I'm reading this article and others about the same topic and I found that all autors assume the next theorem. First, a definition. Here $Y^{*}:=\beta{Y}\setminus Y$, i.e., $Y^{*}$ is the remainder of the Stone-Cech compactification.
Let $Y$ a topological space. We say that $p\in Y^{*}$ is a butterfly point in $\beta Y$ if there exist $F,G\subseteq Y^{*}\setminus\{p\}$ such that $\{p\}=\text{cl}_{\beta Y}(F)\cap\text{cl}_{\beta Y}(G)$ and $\text{cl}_{\beta Y}(F\cup G)\subseteq Y^{*}$
Next, the theorem
If $Y$ is a non compact topological space and $z\in\beta Y\setminus Y$ is a butterfly point in $\beta Y$, then $\beta Y\setminus\{z\}$ is not normal.
The say that the proof is trivial but I can't figure out. My attempt: as $\text{cl}_{\beta Y}(F)$ and $\text{cl}_{\beta Y}(G)$ are closed sets in $\beta Y$ (also compact sets) then $$F_1=\text{cl}_{\beta Y}(F)\cap (\beta Y\setminus\{z \})=\text{cl}_{\beta Y}(F)\setminus\{ z\}$$ and $$F_2=\text{cl}_{\beta Y}(G)\cap (\beta Y\setminus\{z \})=\text{cl}_{\beta Y}(G)\setminus\{ z\}$$are disjoint closed sets in $\beta Y\setminus\{z \}$. My intuition says that $F_1$ and $F_2$ are two disjoint closed sets that cannot be separated by disjoint open sets and, therefore, $\beta Y\setminus\{z\}$ is not normal. For this, take $U_1$ and $U_2$ open sets of $\beta Y\setminus\{z\}$ such that $F_1\subseteq U_1$ and $F_2\subseteq U_2$. We need to prove that $U_1\cap U_2\neq\emptyset$. But, we can take $V_1,V_2\subseteq\beta Y$ two open sets such that $U_1=V_1\cap(\beta Y\setminus\{z \})$ and $U_2=V_2\cap(\beta Y\setminus\{z \})$. We have the next cases.
- If $V_1=U_1\cup\{z \}$ and $V_2=U_2\cup\{z \}$. From here, $V_1\cap V_2\neq\emptyset$ and therefore $V_1\cap V_2\cap \text{cl}_{\beta Y}(F_1)\neq\emptyset$ and thus $U_1\cap U_2\neq\emptyset$
But I don't know how to proceed with the other cases (when some $U_i$ is open in $\beta Y$ and when both $U_i$ are open in $\beta Y$). Am I doing correctly? At this point, is my proof correct? Any hint? Thanks.

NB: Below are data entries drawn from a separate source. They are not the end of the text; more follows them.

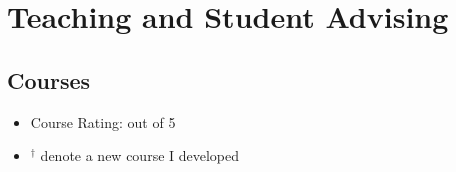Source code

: \documentclass[11pt]{article}
\begin{document}



\section{Teaching and Student Advising}

\subsection{Courses}

\begin{itemize}[label={},before=\small]
    \item Course Rating: out of 5
    \item $^{\dagger}$ denote a new course I developed
\end{itemize}




\newcommand{\swe}[1]{SWE {#1}: OO Software Specification and Construction}
\end{document}
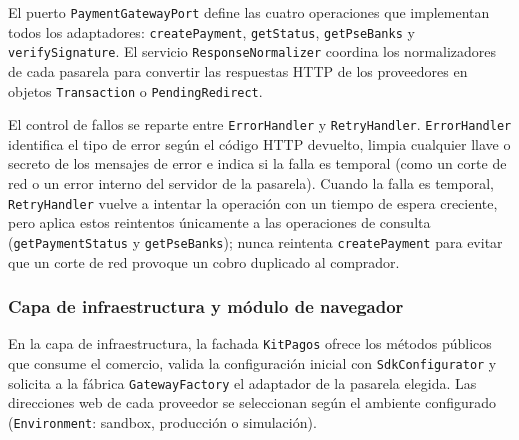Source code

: El puerto \texttt{PaymentGatewayPort} define las cuatro operaciones que implementan todos los adaptadores: \texttt{createPayment}, \texttt{getStatus}, \texttt{getPseBanks} y \texttt{verifySignature}. El servicio \texttt{ResponseNormalizer} coordina los normalizadores de cada pasarela para convertir las respuestas HTTP de los proveedores en objetos \texttt{Transaction} o \texttt{PendingRedirect}.

El control de fallos se reparte entre \texttt{ErrorHandler} y \texttt{RetryHandler}. \texttt{ErrorHandler} identifica el tipo de error según el código HTTP devuelto, limpia cualquier llave o secreto de los mensajes de error e indica si la falla es temporal (como un corte de red o un error interno del servidor de la pasarela). Cuando la falla es temporal, \texttt{RetryHandler} vuelve a intentar la operación con un tiempo de espera creciente, pero aplica estos reintentos únicamente a las operaciones de consulta (\texttt{getPaymentStatus} y \texttt{getPseBanks}); nunca reintenta \texttt{createPayment} para evitar que un corte de red provoque un cobro duplicado al comprador.

\subsubsection{Capa de infraestructura y módulo de navegador}

En la capa de infraestructura, la fachada \texttt{KitPagos} ofrece los métodos públicos que consume el comercio, valida la configuración inicial con \texttt{SdkConfigurator} y solicita a la fábrica \texttt{GatewayFactory} el adaptador de la pasarela elegida. Las direcciones web de cada proveedor se seleccionan según el ambiente configurado (\texttt{Environment}: sandbox, producción o simulación).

*Edit: I noticed that $U_1$ and $U_2$ are open sets in $\beta Y\setminus\{ z\}$ and $\beta Y\setminus\{z \}$ is open in $\beta Y$. So, my proof is incorrect. Any suggestion? Thanks in advance.
I find these things easier to think about in terms of continuous functions. By Urysohn's lemma, if $\beta Y\setminus\{z\}$ were normal, there would be a continuous function $f:\beta Y\setminus\{z\}\to[0,1]$ which is $0$ on $F_1$ and $1$ on $F_2$. Now by the universal property of $\beta Y$, $f|_Y$ extends continuously to $\beta Y$ and this extension must agree with $f$ on $\beta Y\setminus\{z\}$ (since $Y$ is dense in it). But now since $z$ is in the closure of both $F_1$ and $F_2$, the continuous extension is forced to map $z$ to both $0$ and $1$, which is a contradiction.
(Note that this argument does not require $F$, $G$, or their closures to be contained in $Y^*$; it only needs them to be subsets of $\beta Y\setminus\{z\}$ such that $\{z\}=\text{cl}_{\beta Y}(F)\cap\text{cl}_{\beta Y}(G)$.)